(Collected data)
· · · ·
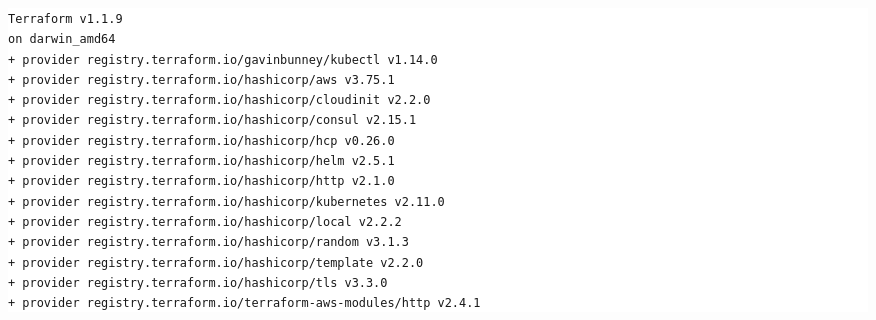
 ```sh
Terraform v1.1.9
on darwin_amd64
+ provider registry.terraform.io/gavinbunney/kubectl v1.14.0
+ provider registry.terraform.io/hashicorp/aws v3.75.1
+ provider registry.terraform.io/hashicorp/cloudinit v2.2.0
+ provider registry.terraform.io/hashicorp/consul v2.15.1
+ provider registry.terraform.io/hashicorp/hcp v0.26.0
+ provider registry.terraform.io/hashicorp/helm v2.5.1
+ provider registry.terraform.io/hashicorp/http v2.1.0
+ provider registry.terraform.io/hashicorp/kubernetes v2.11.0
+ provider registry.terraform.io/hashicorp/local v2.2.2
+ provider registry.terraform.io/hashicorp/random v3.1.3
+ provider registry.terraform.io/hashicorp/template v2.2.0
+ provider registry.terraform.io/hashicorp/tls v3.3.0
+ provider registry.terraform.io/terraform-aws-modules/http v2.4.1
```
· · · ·
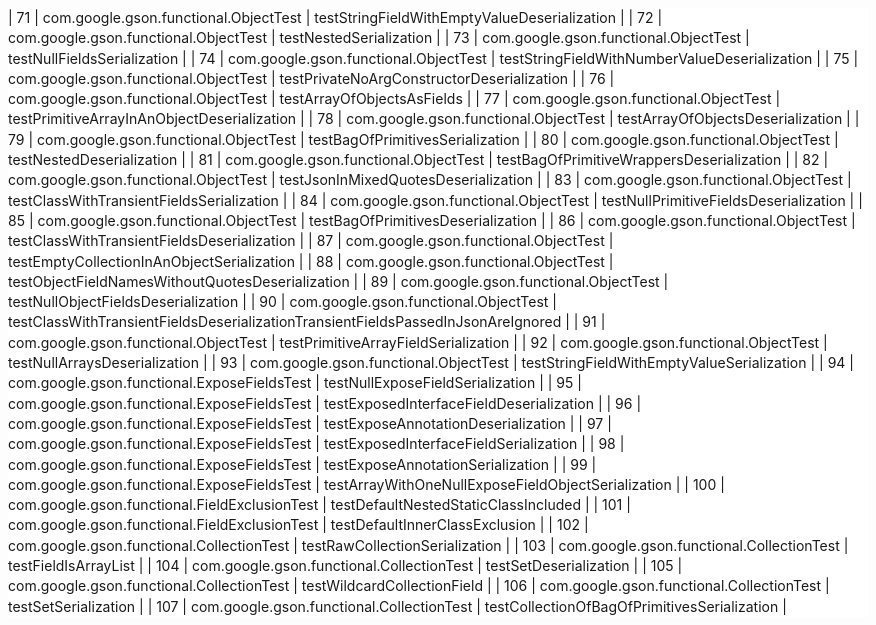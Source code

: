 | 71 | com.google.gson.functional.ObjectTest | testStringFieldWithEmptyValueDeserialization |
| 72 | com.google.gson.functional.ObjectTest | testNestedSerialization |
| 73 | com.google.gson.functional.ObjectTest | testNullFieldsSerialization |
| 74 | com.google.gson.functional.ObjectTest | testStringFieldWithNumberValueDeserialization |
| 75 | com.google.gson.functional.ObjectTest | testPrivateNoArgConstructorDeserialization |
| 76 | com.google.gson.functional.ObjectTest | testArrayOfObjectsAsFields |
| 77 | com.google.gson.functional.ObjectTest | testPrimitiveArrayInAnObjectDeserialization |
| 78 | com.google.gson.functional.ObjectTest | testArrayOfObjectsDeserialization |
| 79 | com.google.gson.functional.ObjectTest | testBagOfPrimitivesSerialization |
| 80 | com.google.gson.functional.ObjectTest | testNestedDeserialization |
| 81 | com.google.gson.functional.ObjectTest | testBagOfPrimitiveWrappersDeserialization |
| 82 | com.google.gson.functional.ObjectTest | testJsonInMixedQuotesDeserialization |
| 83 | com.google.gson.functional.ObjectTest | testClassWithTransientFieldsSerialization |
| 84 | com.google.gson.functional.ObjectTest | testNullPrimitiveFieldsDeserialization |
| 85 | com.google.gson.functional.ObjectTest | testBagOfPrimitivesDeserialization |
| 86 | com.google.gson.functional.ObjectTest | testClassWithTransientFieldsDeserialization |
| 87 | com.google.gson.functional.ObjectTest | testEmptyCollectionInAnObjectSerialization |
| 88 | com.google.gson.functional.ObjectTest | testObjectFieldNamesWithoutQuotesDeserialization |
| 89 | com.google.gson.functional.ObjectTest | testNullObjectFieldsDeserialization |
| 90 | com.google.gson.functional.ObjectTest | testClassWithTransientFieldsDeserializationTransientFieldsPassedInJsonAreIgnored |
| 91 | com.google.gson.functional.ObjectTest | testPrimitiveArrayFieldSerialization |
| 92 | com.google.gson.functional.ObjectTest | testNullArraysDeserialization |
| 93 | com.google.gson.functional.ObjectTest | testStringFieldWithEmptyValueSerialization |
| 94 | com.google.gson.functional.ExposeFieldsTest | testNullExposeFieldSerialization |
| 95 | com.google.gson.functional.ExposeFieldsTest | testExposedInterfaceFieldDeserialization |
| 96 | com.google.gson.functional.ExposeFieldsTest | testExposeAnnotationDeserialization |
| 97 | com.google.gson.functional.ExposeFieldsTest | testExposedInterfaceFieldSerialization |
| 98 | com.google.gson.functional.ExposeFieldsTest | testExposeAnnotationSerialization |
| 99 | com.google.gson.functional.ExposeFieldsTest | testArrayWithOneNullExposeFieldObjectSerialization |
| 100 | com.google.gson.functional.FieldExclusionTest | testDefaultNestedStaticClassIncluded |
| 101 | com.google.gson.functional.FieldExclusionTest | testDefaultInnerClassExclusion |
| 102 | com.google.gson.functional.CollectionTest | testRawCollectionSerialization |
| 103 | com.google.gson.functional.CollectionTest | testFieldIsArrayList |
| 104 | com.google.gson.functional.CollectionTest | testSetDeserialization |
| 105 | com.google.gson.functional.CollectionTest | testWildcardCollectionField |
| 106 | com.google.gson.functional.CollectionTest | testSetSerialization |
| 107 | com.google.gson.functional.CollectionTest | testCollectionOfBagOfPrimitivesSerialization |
· · · ·
● **Assigned task**: Filter the data down to the lines that contain the string "http", and copy them.

● **Expected answer**:
+ provider registry.terraform.io/hashicorp/http v2.1.0
+ provider registry.terraform.io/terraform-aws-modules/http v2.4.1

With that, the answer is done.